Some of the other donations from Kaepernick’s foundation to improve conditions in oppressed communities across the U.S. listed below:

• $25,000 to DREAM, a baseball organization in Harlem, New York

• $25,000 to Coalition for the Homeless in New York City

• $25,000 to United We Dream, a organization helping immigrant youth

• $33,000 to Lower East Side Girls Club in New York City

• $33,000 to 100 Suits for 100 Men in Jamaica, New York

• $25,000 to American Friends Service Committee, which provides behavioral health treatment and other services to incarcerated individuals, in Phoenix, Arizona
• $50,000 to Life After Hate, an educational and rehabilitative organization started by former members of hate groups, in Chicago

• $50,000 to Somalia Famine Relief

• $25,000 to Black Veterans for Social Justice in Brooklyn, New York

• $25,000 to Center for Repro-ductive Rights in New York City

• $25,000 to Mothers Against Police Brutality in Dallas

• $25,000 to I Will Not Die Young Campaign in Milwaukee, Wisconsin

Kaepernick made international headlines when he decided to kneel during the national anthem as a quarterback for the San Francisco 49ers during the fall of 2016.

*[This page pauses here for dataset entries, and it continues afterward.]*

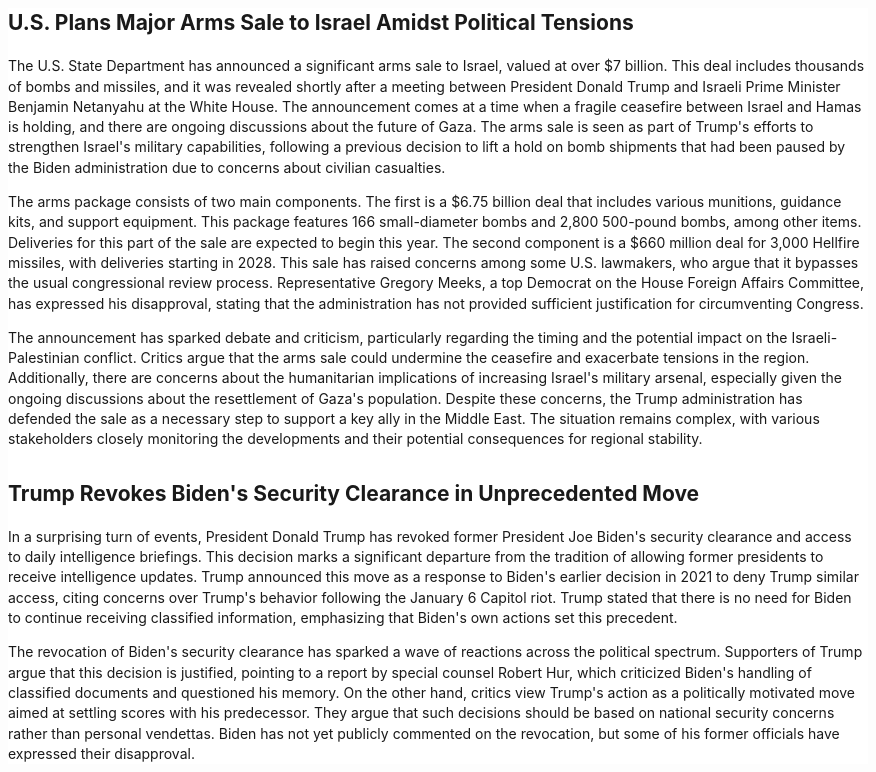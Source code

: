 ## U.S. Plans Major Arms Sale to Israel Amidst Political Tensions

The U.S. State Department has announced a significant arms sale to Israel, valued at over $7
billion. This deal includes thousands of bombs and missiles, and it was revealed shortly after a
meeting between President Donald Trump and Israeli Prime Minister Benjamin Netanyahu at the White
House. The announcement comes at a time when a fragile ceasefire between Israel and Hamas is
holding, and there are ongoing discussions about the future of Gaza. The arms sale is seen as part
of Trump's efforts to strengthen Israel's military capabilities, following a previous decision to
lift a hold on bomb shipments that had been paused by the Biden administration due to concerns about
civilian casualties.

The arms package consists of two main components. The first is a $6.75 billion deal that includes
various munitions, guidance kits, and support equipment. This package features 166 small-diameter
bombs and 2,800 500-pound bombs, among other items. Deliveries for this part of the sale are
expected to begin this year. The second component is a $660 million deal for 3,000 Hellfire
missiles, with deliveries starting in 2028. This sale has raised concerns among some U.S. lawmakers,
who argue that it bypasses the usual congressional review process. Representative Gregory Meeks, a
top Democrat on the House Foreign Affairs Committee, has expressed his disapproval, stating that the
administration has not provided sufficient justification for circumventing Congress.

The announcement has sparked debate and criticism, particularly regarding the timing and the
potential impact on the Israeli-Palestinian conflict. Critics argue that the arms sale could
undermine the ceasefire and exacerbate tensions in the region. Additionally, there are concerns
about the humanitarian implications of increasing Israel's military arsenal, especially given the
ongoing discussions about the resettlement of Gaza's population. Despite these concerns, the Trump
administration has defended the sale as a necessary step to support a key ally in the Middle East.
The situation remains complex, with various stakeholders closely monitoring the developments and
their potential consequences for regional stability.

## Trump Revokes Biden's Security Clearance in Unprecedented Move

In a surprising turn of events, President Donald Trump has revoked former President Joe Biden's
security clearance and access to daily intelligence briefings. This decision marks a significant
departure from the tradition of allowing former presidents to receive intelligence updates. Trump
announced this move as a response to Biden's earlier decision in 2021 to deny Trump similar access,
citing concerns over Trump's behavior following the January 6 Capitol riot. Trump stated that there
is no need for Biden to continue receiving classified information, emphasizing that Biden's own
actions set this precedent.

The revocation of Biden's security clearance has sparked a wave of reactions across the political
spectrum. Supporters of Trump argue that this decision is justified, pointing to a report by special
counsel Robert Hur, which criticized Biden's handling of classified documents and questioned his
memory. On the other hand, critics view Trump's action as a politically motivated move aimed at
settling scores with his predecessor. They argue that such decisions should be based on national
security concerns rather than personal vendettas. Biden has not yet publicly commented on the
revocation, but some of his former officials have expressed their disapproval.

When asked by a reporter why he refused to stand for the national anthem, Kaepernick said he was kneeling in protest of bigotry and police brutality. His actions inspired several of his teammates and fellow NFL athletes across the country to make similar gestures in support of social justice. Others were also inspired and followed suit, including high school and college football players, college cheerleaders and soccer players around the world

In March 2017 he became a free agent and has not played in the NFL since.

The NFL’s blackballing of Kaepernick and President Donald Trump’s sharp criticism of professional athletes who refused to stand for the national anthem reignited the movement during the early part of the 2017 NFL season and led to widespread protests by players across the U.S. and growing support among a number of NBA athletes including Cleveland Cavaliers standout LeBron James, New Orleans Pelicans power forward DeMarcus “Boogie” Cousins and Steph Curry, who announced that the Golden State Warriors would not visit the White House during their visit to Washington, DC to celebrate their recent NBA championship.

In October 2017, Kaepernick filed a grievance against the NFL, accusing the league of collusion.

In November, he was named GQ’s Citizen of the Year, and in December, he accepted the 2017 Sports Illustrated Muhammad Ali Legacy Award.

“With or without the NFL’s platform, I will continue to work for the people,” Kaepernick said during his acceptance speech. “Because my platform is the people.”

In December, Kaepernick was also honored by the ACLU of Southern California, which presented him with the Eason Monroe Courageous Advocate Award.

“We all have an obligation no matter the risk, and regardless of reward, to stand up for our fellow men and women who are being oppressed with the understanding that human rights cannot be compromised,” Kaepernick said afterwards.